- Directed by: Enrique Carreras
- Written by: Enrique Carreras; Abel Santa Cruz;
- Produced by: Gori Muñoz
- Starring: Los Payasos de la Tele; Jorge Barreiro; Andrea Del Boca;
- Cinematography: Antonio Merayo
- Edited by: Jorge Gárate
- Music by: Tito Ribero
- Release date: August 17, 1972 (Argentina);
- Running time: 100 min.
- Country: Argentina
- Language: Spanish

= Once Upon A Time There Was A Circus =

1972 film directed by Enrique Carreras

Once Upon A Time There Was A Circus (Había una vez un circo) is a 1972 Argentine musical comedy film directed by Enrique Carreras, written by Carreras and Abel Santacruz, and starring Gaby, Fofó and Miliki from the trio of Spanish clowns Los Payasos de la Tele. It was scored by Tito Ribero.

==Plot==
A young girl named Andrea falls ill, but really wants to go to a circus. Her father decides to invite circus performers home so that they can make his daughter feel better.
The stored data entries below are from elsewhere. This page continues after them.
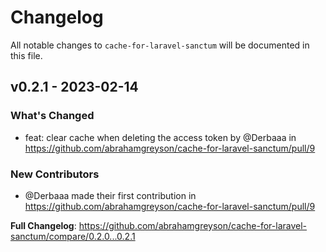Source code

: # Changelog

All notable changes to `cache-for-laravel-sanctum` will be documented in this file.

## v0.2.1 - 2023-02-14

### What's Changed

- feat: clear cache when deleting the access token by @Derbaaa in https://github.com/abrahamgreyson/cache-for-laravel-sanctum/pull/9

### New Contributors

- @Derbaaa made their first contribution in https://github.com/abrahamgreyson/cache-for-laravel-sanctum/pull/9

**Full Changelog**: https://github.com/abrahamgreyson/cache-for-laravel-sanctum/compare/0.2.0...0.2.1
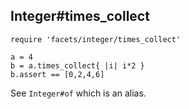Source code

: ## Integer#times_collect

    require 'facets/integer/times_collect'

    a = 4
    b = a.times_collect{ |i| i*2 }
    b.assert == [0,2,4,6]

See `Integer#of` which is an alias.
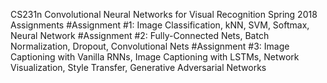 CS231n Convolutional Neural Networks for Visual Recognition
Spring 2018 Assignments
#Assignment #1: Image Classification, kNN, SVM, Softmax, Neural Network
#Assignment #2: Fully-Connected Nets, Batch Normalization, Dropout, Convolutional Nets
#Assignment #3: Image Captioning with Vanilla RNNs, Image Captioning with LSTMs, Network Visualization, Style Transfer, Generative Adversarial Networks
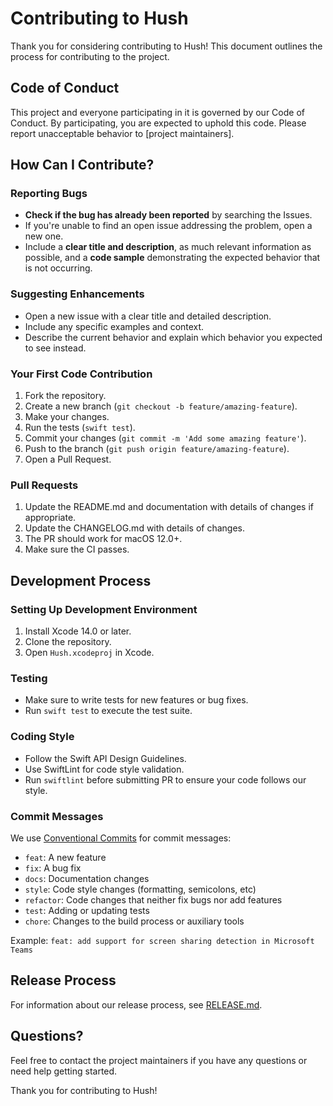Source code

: # Contributing to Hush

Thank you for considering contributing to Hush! This document outlines the process for contributing to the project.

## Code of Conduct

This project and everyone participating in it is governed by our Code of Conduct. By participating, you are expected to uphold this code. Please report unacceptable behavior to [project maintainers].

## How Can I Contribute?

### Reporting Bugs

- **Check if the bug has already been reported** by searching the Issues.
- If you're unable to find an open issue addressing the problem, open a new one.
- Include a **clear title and description**, as much relevant information as possible, and a **code sample** demonstrating the expected behavior that is not occurring.

### Suggesting Enhancements

- Open a new issue with a clear title and detailed description.
- Include any specific examples and context.
- Describe the current behavior and explain which behavior you expected to see instead.

### Your First Code Contribution

1. Fork the repository.
2. Create a new branch (`git checkout -b feature/amazing-feature`).
3. Make your changes.
4. Run the tests (`swift test`).
5. Commit your changes (`git commit -m 'Add some amazing feature'`).
6. Push to the branch (`git push origin feature/amazing-feature`).
7. Open a Pull Request.

### Pull Requests

1. Update the README.md and documentation with details of changes if appropriate.
2. Update the CHANGELOG.md with details of changes.
3. The PR should work for macOS 12.0+.
4. Make sure the CI passes.

## Development Process

### Setting Up Development Environment

1. Install Xcode 14.0 or later.
2. Clone the repository.
3. Open `Hush.xcodeproj` in Xcode.

### Testing

- Make sure to write tests for new features or bug fixes.
- Run `swift test` to execute the test suite.

### Coding Style

- Follow the Swift API Design Guidelines.
- Use SwiftLint for code style validation.
- Run `swiftlint` before submitting PR to ensure your code follows our style.

### Commit Messages

We use [Conventional Commits](https://www.conventionalcommits.org/) for commit messages:

- `feat`: A new feature
- `fix`: A bug fix
- `docs`: Documentation changes
- `style`: Code style changes (formatting, semicolons, etc)
- `refactor`: Code changes that neither fix bugs nor add features
- `test`: Adding or updating tests
- `chore`: Changes to the build process or auxiliary tools

Example: `feat: add support for screen sharing detection in Microsoft Teams`

## Release Process

For information about our release process, see [RELEASE.md](RELEASE.md).

## Questions?

Feel free to contact the project maintainers if you have any questions or need help getting started.

Thank you for contributing to Hush!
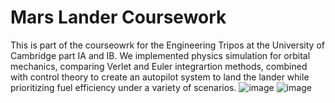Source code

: # Mars Lander Coursework
This is part of the courseowrk for the Engineering Tripos at the University of Cambridge part IA and IB. We implemented physics simulation for orbital mechanics, comparing Verlet and Euler integrartion methods, combined with control theory to create an autopilot system to land the lander while prioritizing fuel efficiency under a variety of scenarios. 
![image](https://github.com/user-attachments/assets/e0b7f58d-20f1-4a9e-8140-0717e5542a33) ![image](https://github.com/user-attachments/assets/b939285c-576d-480a-8146-f9e89abe9013)

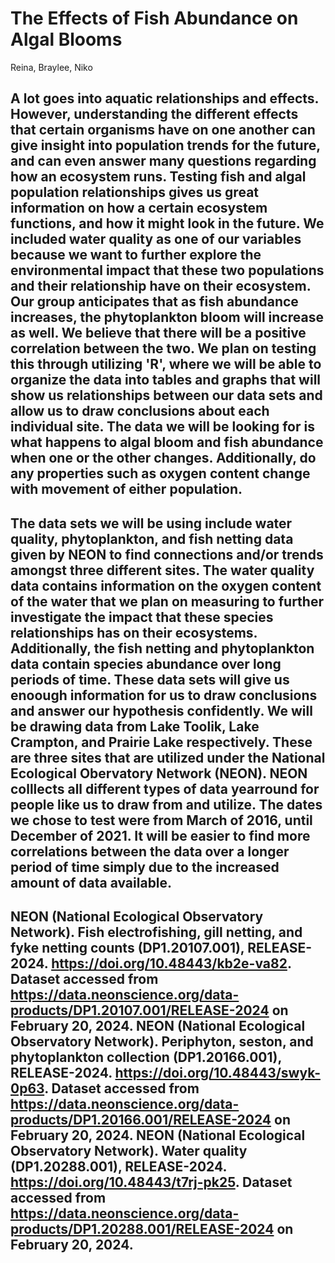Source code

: # The Effects of Fish Abundance on Algal Blooms
Reina, Braylee, Niko 

## A lot goes into aquatic relationships and effects. However, understanding the different effects that certain organisms have on one another can give insight into population trends for the future, and can even answer many questions regarding how an ecosystem runs. Testing fish and algal population relationships gives us great information on how a certain ecosystem functions, and how it might look in the future. We included water quality as one of our variables because we want to further explore the environmental impact that these two populations and their relationship have on their ecosystem. Our group anticipates that as fish abundance increases, the phytoplankton bloom will increase as well. We believe that there will be a positive correlation between the two. We plan on testing this through utilizing 'R', where we will be able to organize the data into tables and graphs that will show us relationships between our data sets and allow us to draw conclusions about each individual site. The data we will be looking for is what happens to algal bloom and fish abundance when one or the other changes. Additionally, do any properties such as oxygen content change with movement of either population. 

## The data sets we will be using include water quality, phytoplankton, and fish netting data given by NEON to find connections and/or trends amongst three different sites. The water quality data contains information on the oxygen content of the water that we plan on measuring to further investigate the impact that these species relationships has on their ecosystems. Additionally, the fish netting and phytoplankton data contain species abundance over long periods of time. These data sets will give us enoough information for us to draw conclusions and answer our hypothesis confidently. We will be drawing data from Lake Toolik, Lake Crampton, and Prairie Lake respectively. These are three sites that are utilized under the National Ecological Obervatory Network (NEON). NEON colllects all different types of data yearround for people like us to draw from and utilize. The dates we chose to test were from March of 2016, until December of 2021. It will be easier to find more correlations between the data over a longer period of time simply due to the increased amount of data available.

## NEON (National Ecological Observatory Network). Fish electrofishing, gill netting, and fyke netting counts (DP1.20107.001), RELEASE-2024. https://doi.org/10.48443/kb2e-va82. Dataset accessed from https://data.neonscience.org/data-products/DP1.20107.001/RELEASE-2024 on February 20, 2024.                                                                   NEON (National Ecological Observatory Network). Periphyton, seston, and phytoplankton collection (DP1.20166.001), RELEASE-2024. https://doi.org/10.48443/swyk-0p63. Dataset accessed from https://data.neonscience.org/data-products/DP1.20166.001/RELEASE-2024 on February 20, 2024.                                                                                                        NEON (National Ecological Observatory Network). Water quality (DP1.20288.001), RELEASE-2024. https://doi.org/10.48443/t7rj-pk25. Dataset accessed from https://data.neonscience.org/data-products/DP1.20288.001/RELEASE-2024 on February 20, 2024.
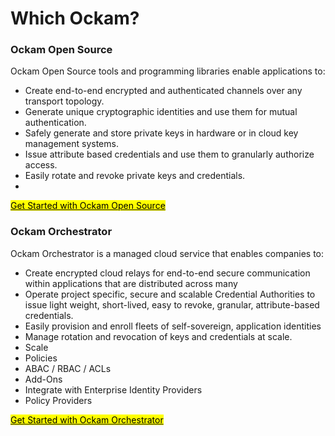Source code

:# Which Ockam?



### Ockam Open Source

Ockam Open Source tools and programming libraries enable applications to:

* Create end-to-end encrypted and authenticated channels over any transport topology.
* Generate unique cryptographic identities and use them for mutual authentication.
* Safely generate and store private keys in hardware or in cloud key management systems.
* Issue attribute based credentials and use them to granularly authorize access.
* Easily rotate and revoke private keys and credentials.
*

<mark style="background-color:yellow;"></mark>[<mark style="background-color:yellow;">Get Started with Ockam Open Source</mark>](get-started/)<mark style="background-color:yellow;"></mark>

### Ockam Orchestrator

Ockam Orchestrator is a managed cloud service that enables companies to:

* Create encrypted cloud relays for end-to-end secure communication within applications that are distributed across many&#x20;
* Operate project specific, secure and scalable Credential Authorities to issue light weight, short-lived, easy to revoke, granular, attribute-based credentials.
* Easily provision and enroll fleets of self-sovereign, application identities&#x20;
* Manage rotation and revocation of keys and credentials at scale.&#x20;
* Scale
* Policies
* ABAC / RBAC / ACLs
* Add-Ons
* Integrate with Enterprise Identity Providers
* Policy Providers

[<mark style="background-color:yellow;">Get Started with Ockam Orchestrator</mark>](orchestrator/get-started.md)<mark style="background-color:yellow;"></mark>
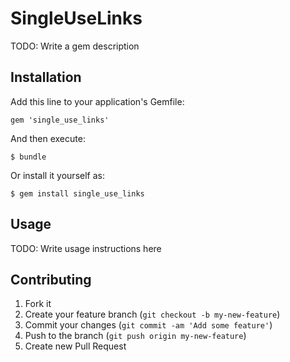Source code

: # SingleUseLinks

TODO: Write a gem description

## Installation

Add this line to your application's Gemfile:

    gem 'single_use_links'

And then execute:

    $ bundle

Or install it yourself as:

    $ gem install single_use_links

## Usage

TODO: Write usage instructions here

## Contributing

1. Fork it
2. Create your feature branch (`git checkout -b my-new-feature`)
3. Commit your changes (`git commit -am 'Add some feature'`)
4. Push to the branch (`git push origin my-new-feature`)
5. Create new Pull Request
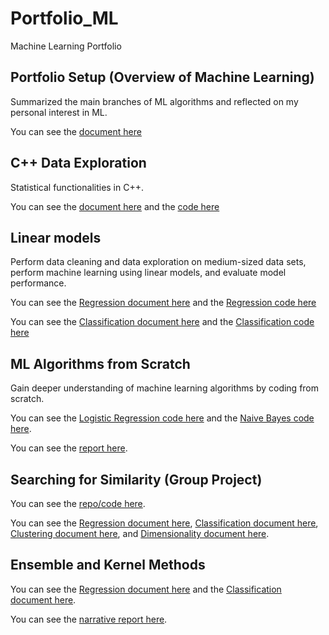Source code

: # Portfolio_ML
Machine Learning Portfolio

## Portfolio Setup (Overview of Machine Learning)
Summarized the main branches of ML algorithms and reflected on my personal interest in ML.

You can see the [document here](Overview_of_ML.pdf)

## C++ Data Exploration
Statistical functionalities in C++.

You can see the [document here](Data_Exploration.docx) and the [code here](data_exploration.cpp)

## Linear models
Perform data cleaning and data exploration on medium-sized data sets, perform machine learning using linear models, and evaluate model performance.

You can see the [Regression document here](Linear_Models/Regression.pdf) and the [Regression code here](Regression.Rmd)

You can see the [Classification document here](Linear_Models/Classification.pdf) and the [Classification code here](Classification.Rmd)

## ML Algorithms from Scratch
Gain deeper understanding of machine learning algorithms by coding from scratch.

You can see the [Logistic Regression code here](logisticRegression.cpp) and the [Naive Bayes code here](naiveBayes.cpp).

You can see the [report here](ML_Algorithms_from_scratch.docx).

## Searching for Similarity (Group Project)

You can see the [repo/code here](https://github.com/zaiquiriw/ml-similarties/tree/main).

You can see the [Regression document here](Regression.pdf), [Classification document here](Classification.pdf), [Clustering document here](Clustering.pdf), and [Dimensionality document here](Dimensionality.pdf).

## Ensemble and Kernel Methods

You can see the [Regression document here](Kernel_Ensemble_Methods/Regression.pdf) and the [Classification document here](Kernel_Ensemble_Methods/Classification.pdf).

You can see the [narrative report here](Kernel_Ensemble_Methods/Kernel_and_Ensemble_Metthods.docx).
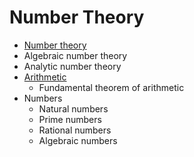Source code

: # Number Theory

- [Number theory](number_theory.md)
- Algebraic number theory
- Analytic number theory
- [Arithmetic](arithmetic.md)
    - Fundamental theorem of arithmetic
- Numbers
    - Natural numbers
    - Prime numbers
    - Rational numbers
    - Algebraic numbers
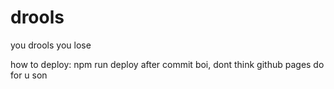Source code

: # drools
you drools you lose

how to deploy:
npm run deploy after commit boi, dont think github pages do for u son
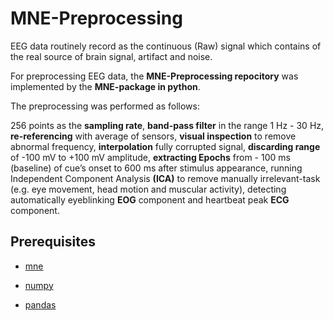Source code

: # MNE-Preprocessing

EEG data routinely record as the continuous (Raw) signal which contains of the real source
of brain signal, artifact and noise.

For preprocessing EEG data, the **MNE-Preprocessing repocitory** was implemented by the **MNE-package in python**.

The preprocessing was performed as follows:

256 points as the **sampling rate**, **band-pass filter** in the range 1 Hz - 30 Hz, **re-referencing**
with average of sensors, **visual inspection** to remove abnormal frequency, **interpolation** fully
corrupted signal, **discarding range** of -100 mV to +100 mV amplitude, **extracting Epochs**
from - 100 ms (baseline) of cue’s onset to 600 ms after stimulus appearance, running Independent Component Analysis **(ICA)** to remove manually irrelevant-task
(e.g. eye movement, head motion and muscular activity), detecting automatically eyeblinking
**EOG** component and heartbeat peak **ECG** component.


## Prerequisites

- [mne](https://mne.tools/stable/install/mne_python.html)

- [numpy](https://numpy.org/install/)

- [pandas](https://pandas.pydata.org/pandas-docs/stable/getting_started/install.html)

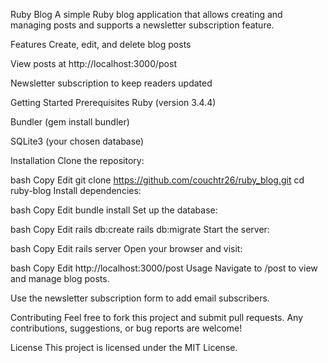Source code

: Ruby Blog
A simple Ruby blog application that allows creating and managing posts and supports a newsletter subscription feature.

Features
Create, edit, and delete blog posts

View posts at http://localhost:3000/post

Newsletter subscription to keep readers updated

Getting Started
Prerequisites
Ruby (version 3.4.4)

Bundler (gem install bundler)

SQLite3 (your chosen database)

Installation
Clone the repository:

bash
Copy
Edit
git clone https://github.com/couchtr26/ruby_blog.git
cd ruby-blog
Install dependencies:

bash
Copy
Edit
bundle install
Set up the database:

bash
Copy
Edit
rails db:create
rails db:migrate
Start the server:

bash
Copy
Edit
rails server
Open your browser and visit:

bash
Copy
Edit
http://localhost:3000/post
Usage
Navigate to /post to view and manage blog posts.

Use the newsletter subscription form to add email subscribers.

Contributing
Feel free to fork this project and submit pull requests. Any contributions, suggestions, or bug reports are welcome!

License
This project is licensed under the MIT License.


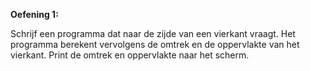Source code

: **Oefening 1:**

Schrijf een programma dat naar de zijde van een vierkant vraagt. Het programma berekent vervolgens de omtrek en de oppervlakte van het vierkant. Print de omtrek en oppervlakte naar het scherm.
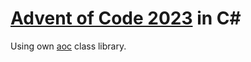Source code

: # [Advent of Code 2023](https://adventofcode.com/2023) in C#

Using own [aoc](https://github.com/dmitry-shechtman/aoc) class library.
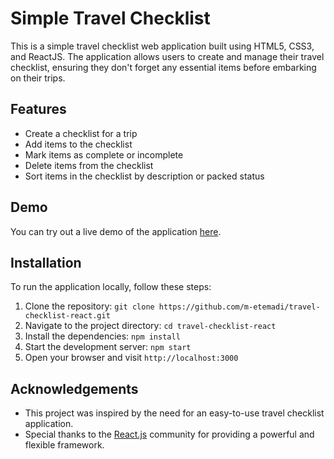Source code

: # Simple Travel Checklist

This is a simple travel checklist web application built using HTML5, CSS3, and ReactJS. The application allows users to create and manage their travel checklist, ensuring they don't forget any essential items before embarking on their trips.

## Features

- Create a checklist for a trip
- Add items to the checklist
- Mark items as complete or incomplete
- Delete items from the checklist
- Sort items in the checklist by description or packed status

## Demo

You can try out a live demo of the application [here](https://travelchecklist.netlify.app/).

## Installation

To run the application locally, follow these steps:

1. Clone the repository: `git clone https://github.com/m-etemadi/travel-checklist-react.git`
2. Navigate to the project directory: `cd travel-checklist-react`
3. Install the dependencies: `npm install`
4. Start the development server: `npm start`
5. Open your browser and visit `http://localhost:3000`

## Acknowledgements

- This project was inspired by the need for an easy-to-use travel checklist application.
- Special thanks to the [React.js](https://reactjs.org/) community for providing a powerful and flexible framework.
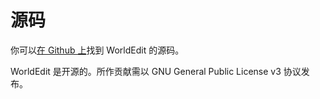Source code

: # 源码

你可以[在 Github 上](https://github.com/EngineHub/WorldEdit)找到 WorldEdit 的源码。

WorldEdit 是开源的。所作贡献需以 GNU General Public License v3 协议发布。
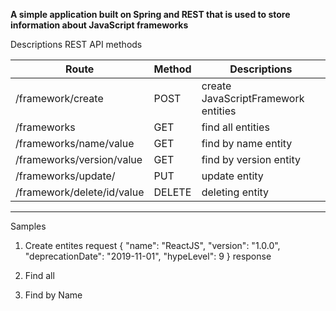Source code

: **A simple application built on Spring and REST that is used to store information about JavaScript frameworks**

Descriptions REST API methods

Route | Method | Descriptions 
----- | ------ | -----------
 /framework/create | POST | create JavaScriptFramework entities
 /frameworks | GET | find all entities
 /frameworks/name/value | GET | find by name entity
 /frameworks/version/value | GET | find by version entity
 /frameworks/update/ | PUT | update entity
 /framework/delete/id/value | DELETE | deleting entity

***

Samples
1. Create entites
request
{
	"name": "ReactJS",
  	"version": "1.0.0",
  	"deprecationDate": "2019-11-01",
  	"hypeLevel": 9
}
response

2. Find all 



3. Find by Name 
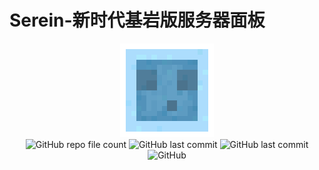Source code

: ﻿# Serein-新时代基岩版服务器面板
<div style="text-align: center;">
<img src="./Sources/Serein.png" style="image-rendering: pixelated;width:150px">
<br>

<img alt="GitHub repo file count" src="https://img.shields.io/github/languages/code-size/Zaitonn/Serein?style=flat-square">
<img alt="GitHub last commit" src="https://img.shields.io/github/last-commit/Zaitonn/Serein?style=flat-square">
<img alt="GitHub last commit" src="https://img.shields.io/badge/.Net%20Framework-4.7.2-orange?style=flat-square">
<img alt="GitHub" src="https://img.shields.io/github/license/zaitonn/Serein?style=flat-square&color=yellow">
</div>
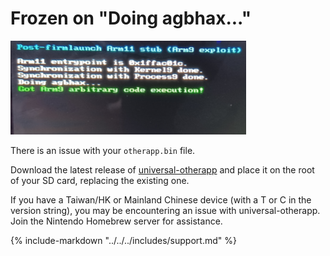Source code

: # Frozen on "Doing agbhax..."

![Image](/images/otherapp/agbhax.png)

There is an issue with your `otherapp.bin` file. 

Download the latest release of [universal-otherapp](https://github.com/TuxSH/universal-otherapp/releases/latest) and place it on the root of your SD card, replacing the existing one.

If you have a Taiwan/HK or Mainland Chinese device (with a T or C in the version string), you may be encountering an issue with universal-otherapp. Join the Nintendo Homebrew server for assistance.

{% include-markdown "../../../includes/support.md" %}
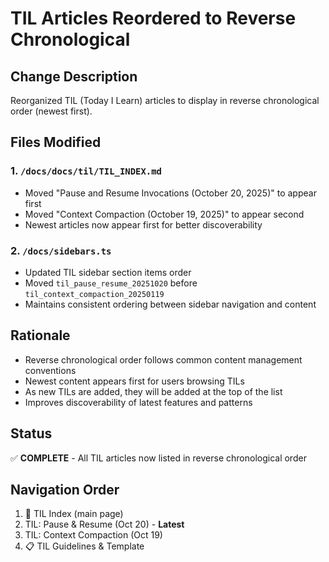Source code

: # TIL Articles Reordered to Reverse Chronological

## Change Description
Reorganized TIL (Today I Learn) articles to display in reverse chronological order (newest first).

## Files Modified

### 1. `/docs/docs/til/TIL_INDEX.md`
- Moved "Pause and Resume Invocations (October 20, 2025)" to appear first
- Moved "Context Compaction (October 19, 2025)" to appear second
- Newest articles now appear first for better discoverability

### 2. `/docs/sidebars.ts`
- Updated TIL sidebar section items order
- Moved `til_pause_resume_20251020` before `til_context_compaction_20250119`
- Maintains consistent ordering between sidebar navigation and content

## Rationale
- Reverse chronological order follows common content management conventions
- Newest content appears first for users browsing TILs
- As new TILs are added, they will be added at the top of the list
- Improves discoverability of latest features and patterns

## Status
✅ **COMPLETE** - All TIL articles now listed in reverse chronological order

## Navigation Order
1. 🎯 TIL Index (main page)
2. TIL: Pause & Resume (Oct 20) - **Latest**
3. TIL: Context Compaction (Oct 19)
4. 📋 TIL Guidelines & Template
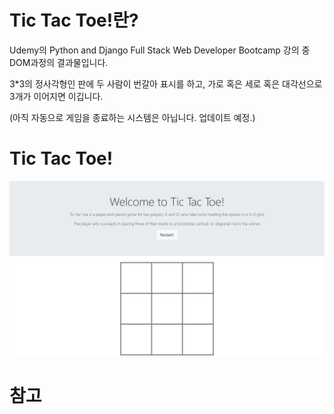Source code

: # Tic Tac Toe!란?

Udemy의 Python and Django Full Stack Web Developer Bootcamp 강의 중 DOM과정의 결과물입니다.

3*3의 정사각형인 판에 두 사람이 번갈아 표시를 하고, 가로 혹은 세로 혹은 대각선으로 3개가 이어지면 이깁니다.

(아직 자동으로 게임을 종료하는 시스템은 아닙니다. 업데이트 예정.)


# Tic Tac Toe!

![](tictactoe.png)

# 참고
The man is a widower and is planning to marry Carla. Andrea doesn't want him to marry her as she knows that the woman is only interested in his money. The girl runs away from home in protest and her father decides not marry. However, she gets kidnapped by Carla's brother who demands a ransom. Three clowns, Gaby, Fofó and Miliki, decide to rescue the girl.